**Exercise:** Starting at the line below with "## Video link- https://subham-04.github.io/srinjay-video/" and stopping at the line with "https://stepik.org/lesson/187065/step/7?unit=161976", please print each line exactly, those two included, and skip every picture.

<<<<

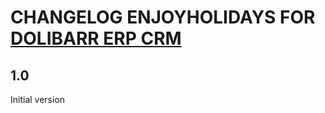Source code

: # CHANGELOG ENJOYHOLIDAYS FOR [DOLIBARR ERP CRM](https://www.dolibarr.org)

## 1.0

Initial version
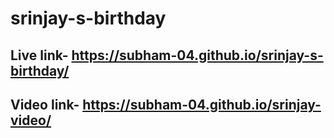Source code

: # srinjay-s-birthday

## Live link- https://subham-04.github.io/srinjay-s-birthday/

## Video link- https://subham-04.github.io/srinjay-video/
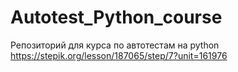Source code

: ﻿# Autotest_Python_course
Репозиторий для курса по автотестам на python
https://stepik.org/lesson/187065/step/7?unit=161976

>>>>
<<<<

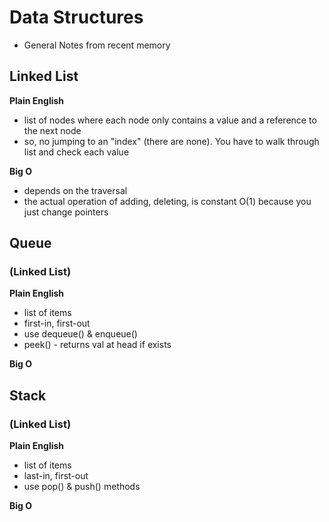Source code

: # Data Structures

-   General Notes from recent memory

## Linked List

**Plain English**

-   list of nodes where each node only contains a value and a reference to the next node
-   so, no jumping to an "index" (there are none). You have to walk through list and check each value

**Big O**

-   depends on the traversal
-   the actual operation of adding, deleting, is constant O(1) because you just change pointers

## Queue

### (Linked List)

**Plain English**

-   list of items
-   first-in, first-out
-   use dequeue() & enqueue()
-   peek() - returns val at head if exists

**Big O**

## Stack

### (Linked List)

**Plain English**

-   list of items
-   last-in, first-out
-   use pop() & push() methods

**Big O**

>>>>

**Reply:**
## Video link- https://subham-04.github.io/srinjay-video/
Source code

: ﻿# Autotest_Python_course
Репозиторий для курса по автотестам на python
https://stepik.org/lesson/187065/step/7?unit=161976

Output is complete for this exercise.